▶ [Records for the task]:
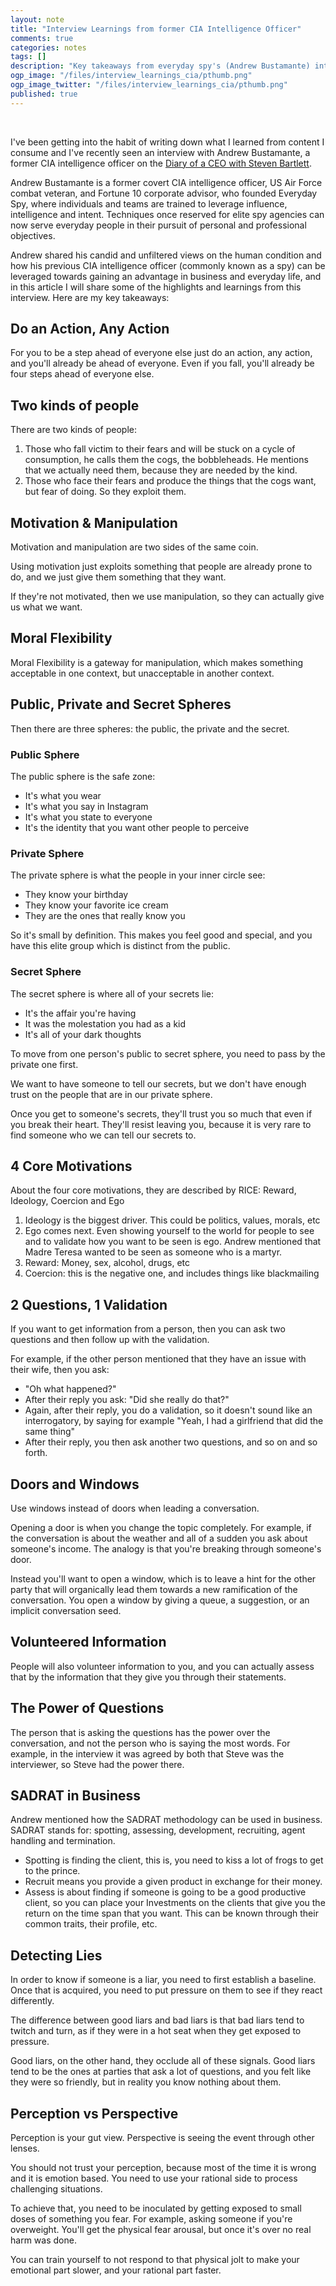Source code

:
 ```yaml
---
layout: note
title: "Interview Learnings from former CIA Intelligence Officer"
comments: true
categories: notes
tags: []
description: "Key takeaways from everyday spy's (Andrew Bustamante) interview on Diary of a CEO"
ogp_image: "/files/interview_learnings_cia/pthumb.png"
ogp_image_twitter: "/files/interview_learnings_cia/pthumb.png"
published: true
---
```


<div>
  <div class="youtube-player" data-id="vlFAvIOUFCk" data-thumbsize="1"/>
</div>
<br/>

I've been getting into the habit of writing down what I learned from content I consume and I've recently seen an interview with Andrew Bustamante,
a former CIA intelligence officer on the [Diary of a CEO with Steven Bartlett](https://www.youtube.com/watch?v=QVVe2rCHtN0).

Andrew Bustamante is a former covert CIA intelligence officer, US Air Force combat veteran, and Fortune 10 corporate advisor, who founded Everyday Spy, where individuals and teams are trained to leverage influence, intelligence and intent. Techniques once reserved for elite spy agencies can now serve everyday people in their pursuit of personal and professional objectives.

Andrew shared his candid and unfiltered views on the human condition and how his previous CIA intelligence officer (commonly known as a spy) can be leveraged towards gaining an advantage in business and everyday life, and in this article I will share some of the highlights and learnings from this interview. Here are my key takeaways:

<!--more-->

## Do an Action, Any Action

For you to be a step ahead of everyone else just do an action, any action, and you'll already be ahead of everyone. Even if you fall, you'll already be four steps ahead of everyone else.

## Two kinds of people

There are two kinds of people:

1. Those who fall victim to their fears and will be stuck on a cycle of consumption, he calls them the cogs, the bobbleheads. He mentions that we actually need them, because they are needed by the kind.
2. Those who face their fears and produce the things that the cogs want, but fear of doing. So they exploit them.

## Motivation & Manipulation

Motivation and manipulation are two sides of the same coin.

Using motivation just exploits something that people are already prone to do, and we just give them something that they want.

If they're not motivated, then we use manipulation, so they can actually give us what we want.

## Moral Flexibility

Moral Flexibility is a gateway for manipulation, which makes something acceptable in one context, but unacceptable in another context.

## Public, Private and Secret Spheres

Then there are three spheres: the public, the private and the secret.

### Public Sphere

The public sphere is the safe zone:

- It's what you wear
- It's what you say in Instagram
- It's what you state to everyone
- It's the identity that you want other people to perceive

### Private Sphere

The private sphere is what the people in your inner circle see:

- They know your birthday
- They know your favorite ice cream
- They are the ones that really know you

So it's small by definition. This makes you feel good and special, and you have this elite group which is distinct from the public.

### Secret Sphere

The secret sphere is where all of your secrets lie:

- It's the affair you're having
- It was the molestation you had as a kid
- It's all of your dark thoughts

To move from one person's public to secret sphere, you need to pass by the private one first.

We want to have someone to tell our secrets, but we don't have enough trust on the people that are in our private sphere.

Once you get to someone's secrets, they'll trust you so much that even if you break their heart. They'll resist leaving you, because it is very rare to find someone who we can tell our secrets to.

## 4 Core Motivations

About the four core motivations, they are described by RICE: Reward, Ideology, Coercion and Ego

1. Ideology is the biggest driver. This could be politics, values, morals, etc
2. Ego comes next. Even showing yourself to the world for people to see and to validate how you want to be seen is ego. Andrew mentioned that Madre Teresa wanted to be seen as someone who is a martyr.
3. Reward: Money, sex, alcohol, drugs, etc
4. Coercion: this is the negative one, and includes things like blackmailing

## 2 Questions, 1 Validation

If you want to get information from a person, then you can ask two questions and then follow up with the validation.

For example, if the other person mentioned that they have an issue with their wife, then you ask:

- "Oh what happened?"
- After their reply you ask: "Did she really do that?"
- Again, after their reply, you do a validation, so it doesn't sound like an interrogatory, by saying for example "Yeah, I had a girlfriend that did the same thing"
- After their reply, you then ask another two questions, and so on and so forth.

## Doors and Windows

Use windows instead of doors when leading a conversation.

Opening a door is when you change the topic completely. For example, if the conversation is about the weather and all of a sudden you ask about someone's income. The analogy is that you're breaking through someone's door.

Instead you'll want to open a window, which is to leave a hint for the other party that will organically lead them towards a new ramification of the conversation. You open a window by giving a queue, a suggestion, or an implicit conversation seed.

## Volunteered Information

People will also volunteer information to you, and you can actually assess that by the information that they give you through their statements.

## The Power of Questions

The person that is asking the questions has the power over the conversation, and not the person who is saying the most words. For example, in the interview it was agreed by both  that Steve was the interviewer, so Steve had the power there.

## SADRAT in Business

Andrew mentioned how the SADRAT methodology can be used in business. SADRAT stands for: spotting, assessing, development, recruiting, agent handling and termination.

- Spotting is finding the client, this is, you need to kiss a lot of frogs to get to the prince.
- Recruit means you provide a given product in exchange for their money.
- Assess is about finding if someone is going to be a good productive client, so you can place your Investments on the clients that give you the return on the time span that you want. This can be known through their common traits, their profile, etc.

## Detecting Lies

In order to know if someone is a liar, you need to first establish a baseline. Once that is acquired, you need to put pressure on them to see if they react differently.

The difference between good liars and bad liars is that bad liars tend to twitch and turn, as if they were in a hot seat when they get exposed to pressure.

Good liars, on the other hand, they occlude all of these signals. Good liars tend to be the ones at parties that ask a lot of questions, and you felt like they were so friendly, but in reality you know nothing about them.

## Perception vs Perspective

Perception is your gut view. Perspective is seeing the event through other lenses.

You should not trust your perception, because most of the time it is wrong and it is emotion based. You need to use your rational side to process challenging situations.

To achieve that, you need to be inoculated by getting exposed to small doses of something you fear. For example, asking someone if you're overweight. You'll get the physical fear arousal, but once it's over no real harm was done.

You can train yourself to not respond to that physical jolt to make your emotional part slower, and your rational part faster.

▶ [What the task requires]: With the images removed, reproduce all the material above word for word.

▶ [Response below]:
Source code

:
 ```yaml
---
layout: note
title: "Interview Learnings from former CIA Intelligence Officer"
comments: true
categories: notes
tags: []
description: "Key takeaways from everyday spy's (Andrew Bustamante) interview on Diary of a CEO"
ogp_image: "/files/interview_learnings_cia/pthumb.png"
ogp_image_twitter: "/files/interview_learnings_cia/pthumb.png"
published: true
---
```


<div>
  <div class="youtube-player" data-id="vlFAvIOUFCk" data-thumbsize="1"/>
</div>
<br/>

I've been getting into the habit of writing down what I learned from content I consume and I've recently seen an interview with Andrew Bustamante,
a former CIA intelligence officer on the [Diary of a CEO with Steven Bartlett](https://www.youtube.com/watch?v=QVVe2rCHtN0).

Andrew Bustamante is a former covert CIA intelligence officer, US Air Force combat veteran, and Fortune 10 corporate advisor, who founded Everyday Spy, where individuals and teams are trained to leverage influence, intelligence and intent. Techniques once reserved for elite spy agencies can now serve everyday people in their pursuit of personal and professional objectives.

Andrew shared his candid and unfiltered views on the human condition and how his previous CIA intelligence officer (commonly known as a spy) can be leveraged towards gaining an advantage in business and everyday life, and in this article I will share some of the highlights and learnings from this interview. Here are my key takeaways:

<!--more-->

## Do an Action, Any Action

For you to be a step ahead of everyone else just do an action, any action, and you'll already be ahead of everyone. Even if you fall, you'll already be four steps ahead of everyone else.

## Two kinds of people

There are two kinds of people:

1. Those who fall victim to their fears and will be stuck on a cycle of consumption, he calls them the cogs, the bobbleheads. He mentions that we actually need them, because they are needed by the kind.
2. Those who face their fears and produce the things that the cogs want, but fear of doing. So they exploit them.

## Motivation & Manipulation

Motivation and manipulation are two sides of the same coin.

Using motivation just exploits something that people are already prone to do, and we just give them something that they want.

If they're not motivated, then we use manipulation, so they can actually give us what we want.

## Moral Flexibility

Moral Flexibility is a gateway for manipulation, which makes something acceptable in one context, but unacceptable in another context.

## Public, Private and Secret Spheres

Then there are three spheres: the public, the private and the secret.

### Public Sphere

The public sphere is the safe zone:

- It's what you wear
- It's what you say in Instagram
- It's what you state to everyone
- It's the identity that you want other people to perceive

### Private Sphere

The private sphere is what the people in your inner circle see:

- They know your birthday
- They know your favorite ice cream
- They are the ones that really know you

So it's small by definition. This makes you feel good and special, and you have this elite group which is distinct from the public.

### Secret Sphere

The secret sphere is where all of your secrets lie:

- It's the affair you're having
- It was the molestation you had as a kid
- It's all of your dark thoughts

To move from one person's public to secret sphere, you need to pass by the private one first.

We want to have someone to tell our secrets, but we don't have enough trust on the people that are in our private sphere.

Once you get to someone's secrets, they'll trust you so much that even if you break their heart. They'll resist leaving you, because it is very rare to find someone who we can tell our secrets to.

## 4 Core Motivations

About the four core motivations, they are described by RICE: Reward, Ideology, Coercion and Ego

1. Ideology is the biggest driver. This could be politics, values, morals, etc
2. Ego comes next. Even showing yourself to the world for people to see and to validate how you want to be seen is ego. Andrew mentioned that Madre Teresa wanted to be seen as someone who is a martyr.
3. Reward: Money, sex, alcohol, drugs, etc
4. Coercion: this is the negative one, and includes things like blackmailing

## 2 Questions, 1 Validation

If you want to get information from a person, then you can ask two questions and then follow up with the validation.

For example, if the other person mentioned that they have an issue with their wife, then you ask:

- "Oh what happened?"
- After their reply you ask: "Did she really do that?"
- Again, after their reply, you do a validation, so it doesn't sound like an interrogatory, by saying for example "Yeah, I had a girlfriend that did the same thing"
- After their reply, you then ask another two questions, and so on and so forth.

## Doors and Windows

Use windows instead of doors when leading a conversation.

Opening a door is when you change the topic completely. For example, if the conversation is about the weather and all of a sudden you ask about someone's income. The analogy is that you're breaking through someone's door.

Instead you'll want to open a window, which is to leave a hint for the other party that will organically lead them towards a new ramification of the conversation. You open a window by giving a queue, a suggestion, or an implicit conversation seed.

## Volunteered Information

People will also volunteer information to you, and you can actually assess that by the information that they give you through their statements.

## The Power of Questions

The person that is asking the questions has the power over the conversation, and not the person who is saying the most words. For example, in the interview it was agreed by both  that Steve was the interviewer, so Steve had the power there.

## SADRAT in Business

Andrew mentioned how the SADRAT methodology can be used in business. SADRAT stands for: spotting, assessing, development, recruiting, agent handling and termination.

- Spotting is finding the client, this is, you need to kiss a lot of frogs to get to the prince.
- Recruit means you provide a given product in exchange for their money.
- Assess is about finding if someone is going to be a good productive client, so you can place your Investments on the clients that give you the return on the time span that you want. This can be known through their common traits, their profile, etc.

## Detecting Lies

In order to know if someone is a liar, you need to first establish a baseline. Once that is acquired, you need to put pressure on them to see if they react differently.

The difference between good liars and bad liars is that bad liars tend to twitch and turn, as if they were in a hot seat when they get exposed to pressure.

Good liars, on the other hand, they occlude all of these signals. Good liars tend to be the ones at parties that ask a lot of questions, and you felt like they were so friendly, but in reality you know nothing about them.

## Perception vs Perspective

Perception is your gut view. Perspective is seeing the event through other lenses.

You should not trust your perception, because most of the time it is wrong and it is emotion based. You need to use your rational side to process challenging situations.

To achieve that, you need to be inoculated by getting exposed to small doses of something you fear. For example, asking someone if you're overweight. You'll get the physical fear arousal, but once it's over no real harm was done.

You can train yourself to not respond to that physical jolt to make your emotional part slower, and your rational part faster.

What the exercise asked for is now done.